Over the last few years, I've gotten pretty good at making lemonade, tweaking the recipe for just the right combination of tangy and sweet, hoping to squelch the bitterness completely.

I stirred together my first pitcher of lemonade in December 2012, when I began writing this blog.

Desperate for a way to unload the pain of mothering a son who rejected my mothering, I yearned to reach him but he had spiraled so deeply into his own mental illness, he wanted nothing to do with me.

I'd been discarded with the lemon rinds and the seeds.

I made pitcher after pitcher of lemonade throughout the next couple of years, sharing more about our story, responding to readers with similar stories, and realizing that what I was talking about might actually be helping people.

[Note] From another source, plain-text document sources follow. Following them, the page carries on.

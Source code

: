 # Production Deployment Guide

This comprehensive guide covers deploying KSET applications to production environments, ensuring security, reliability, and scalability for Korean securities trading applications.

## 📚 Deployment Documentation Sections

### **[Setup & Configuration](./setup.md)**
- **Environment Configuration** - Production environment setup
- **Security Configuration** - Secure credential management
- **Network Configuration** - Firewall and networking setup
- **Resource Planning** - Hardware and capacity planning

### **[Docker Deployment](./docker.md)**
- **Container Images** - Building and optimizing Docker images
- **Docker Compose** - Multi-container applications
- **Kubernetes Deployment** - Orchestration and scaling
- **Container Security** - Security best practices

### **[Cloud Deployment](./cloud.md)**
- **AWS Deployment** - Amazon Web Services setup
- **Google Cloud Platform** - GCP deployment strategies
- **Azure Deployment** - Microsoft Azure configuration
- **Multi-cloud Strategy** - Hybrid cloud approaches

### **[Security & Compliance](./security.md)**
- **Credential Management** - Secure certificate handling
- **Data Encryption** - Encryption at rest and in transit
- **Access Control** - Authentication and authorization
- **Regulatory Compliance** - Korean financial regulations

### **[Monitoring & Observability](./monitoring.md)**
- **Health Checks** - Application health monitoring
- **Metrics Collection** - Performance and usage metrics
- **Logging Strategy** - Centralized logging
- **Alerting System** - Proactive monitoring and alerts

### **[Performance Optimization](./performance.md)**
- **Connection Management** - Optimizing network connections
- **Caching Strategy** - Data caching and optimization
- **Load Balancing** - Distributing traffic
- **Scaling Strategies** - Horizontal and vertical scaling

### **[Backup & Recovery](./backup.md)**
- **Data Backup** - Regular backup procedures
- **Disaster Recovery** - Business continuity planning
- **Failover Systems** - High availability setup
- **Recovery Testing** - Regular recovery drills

But one thing bothered me with all the batches of lemonade I'd mixed together. No matter how hard I stirred, it was still so thick, so murky. Finally, I managed to whip up a batch that we could all see through.  Into the compost heap, with the rinds and the seeds, I threw out my pseudonym, Still Hopeful Mom.

No more hiding in the cloudy bitterness of anonymity anymore. No more hypocrisy. I had been talking about ending the stigma of mental illness but I hadn't been brave enough to tell anyone my real name.

I don't hide anymore. You can see right through the glass pitcher at who I am, Annie Slease. That batch of lemonade was especially sweet. Not just because there would be no more hiding, but because the supportive responses from friends and family were astounding.

All the while, my older son has been making lemonade too, from his prison cell. He's taking medication for his bipolar illness, and he's educated himself on his condition. He now understands the impact that his denial can have on himself and those he cares about, and he has vowed to never let that happen again. His lemonade is especially sweet. He tutors inmates to prepare them for their GED tests. Every single one of his students has passed the exam the first time.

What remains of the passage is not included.